Toad Top Twenty 2009 – 1-5
1.Timber Timbre – Timber Timbre
This record is ghostly and weird. I hate to keep going back to the Bon Iver thing, but reading the Bon Iver press, including the superlatives, lead me to expect an album as good as this, only to be massively disappointed.
Then, months later, I took a chance on this record, which turned out to be the album which matched the breathless accolades – to my mind anyway. The ghostliness, the creepy sense of the macabre, it just all works so incredibly well – almost like the tales of some lost animalistic religion from an isolated community out in the wilderness somewhere.

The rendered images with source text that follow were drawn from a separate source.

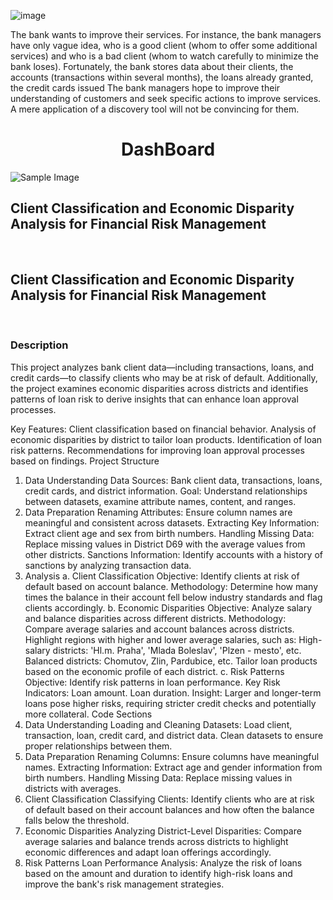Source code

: ![image](https://github.com/user-attachments/assets/6a425d0b-9994-4e6b-83ed-c10ac75fef71)

The bank wants to improve their services. For instance, the bank managers have only vague idea, who is a good client (whom to offer some additional services) and who is a bad client (whom to watch carefully to minimize the bank loses). Fortunately, the bank stores data about their clients, the accounts (transactions within several months), the loans already granted, the credit cards issued The bank managers hope to improve their understanding of customers and seek specific actions to improve services. A mere application of a discovery tool will not be convincing for them.

<div align="center">
<h1>DashBoard</h1>
</div>
<img src="https://github.com/user-attachments/assets/0b6c6e3d-0d68-4f2d-9d8f-9f111acd3355" alt="Sample Image" style="max-width: 100%;">

<h2>Client Classification and Economic Disparity Analysis for Financial Risk Management</h2><br/>
<h2>Client Classification and Economic Disparity Analysis for Financial Risk Management</h2><br/>
<H3>Description</H3>
This project analyzes bank client data—including transactions, loans, and credit cards—to classify clients who may be at risk of default. Additionally, the project examines economic disparities across districts and identifies patterns of loan risk to derive insights that can enhance loan approval processes.

Key Features:
Client classification based on financial behavior.
Analysis of economic disparities by district to tailor loan products.
Identification of loan risk patterns.
Recommendations for improving loan approval processes based on findings.
Project Structure
1. Data Understanding
Data Sources: Bank client data, transactions, loans, credit cards, and district information.
Goal: Understand relationships between datasets, examine attribute names, content, and ranges.
2. Data Preparation
Renaming Attributes: Ensure column names are meaningful and consistent across datasets.
Extracting Key Information:
Extract client age and sex from birth numbers.
Handling Missing Data:
Replace missing values in District D69 with the average values from other districts.
Sanctions Information: Identify accounts with a history of sanctions by analyzing transaction data.
3. Analysis
a. Client Classification
Objective: Identify clients at risk of default based on account balance.
Methodology: Determine how many times the balance in their account fell below industry standards and flag clients accordingly.
b. Economic Disparities
Objective: Analyze salary and balance disparities across different districts.
Methodology:
Compare average salaries and account balances across districts.
Highlight regions with higher and lower average salaries, such as:
High-salary districts: 'Hl.m. Praha', 'Mlada Boleslav', 'Plzen - mesto', etc.
Balanced districts: Chomutov, Zlin, Pardubice, etc.
Tailor loan products based on the economic profile of each district.
c. Risk Patterns
Objective: Identify risk patterns in loan performance.
Key Risk Indicators:
Loan amount.
Loan duration.
Insight: Larger and longer-term loans pose higher risks, requiring stricter credit checks and potentially more collateral.
Code Sections
1. Data Understanding
Loading and Cleaning Datasets:
Load client, transaction, loan, credit card, and district data.
Clean datasets to ensure proper relationships between them.
2. Data Preparation
Renaming Columns:
Ensure columns have meaningful names.
Extracting Information:
Extract age and gender information from birth numbers.
Handling Missing Data:
Replace missing values in districts with averages.
3. Client Classification
Classifying Clients:
Identify clients who are at risk of default based on their account balances and how often the balance falls below the threshold.
4. Economic Disparities
Analyzing District-Level Disparities:
Compare average salaries and balance trends across districts to highlight economic differences and adapt loan offerings accordingly.
5. Risk Patterns
Loan Performance Analysis:
Analyze the risk of loans based on the amount and duration to identify high-risk loans and improve the bank's risk management strategies.

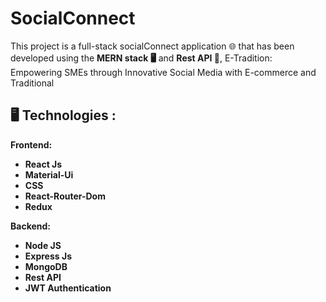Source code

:
# SocialConnect

This project is a full-stack socialConnect application 🌐 that has been developed using the **MERN stack 🖥️** and **Rest API 🚀**, E-Tradition: Empowering SMEs through Innovative Social Media with E-commerce and Traditional 
## 🖥️ Technologies :
  
 **Frontend:**
 
- **React Js**
- **Material-Ui**
- **CSS**
- **React-Router-Dom**
- **Redux**

**Backend:**

- **Node JS**
- **Express Js**
- **MongoDB**
- **Rest API**
- **JWT Authentication**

It is also perfectly judged in terms of when to stay quiet and bare, and when to drag the sound up from the grave to dance around the odd figures the song has conjured up out of the dark. Brilliant.
Timber Timbre – Lay Down in the Tall Grass
2.Navigator – Bad Children
For an album this high on my list to have been released as a free download from a micro-label based in Bone Valley, Utah. Even more surprising, then, that other people in and around Edinburgh had already heard of him.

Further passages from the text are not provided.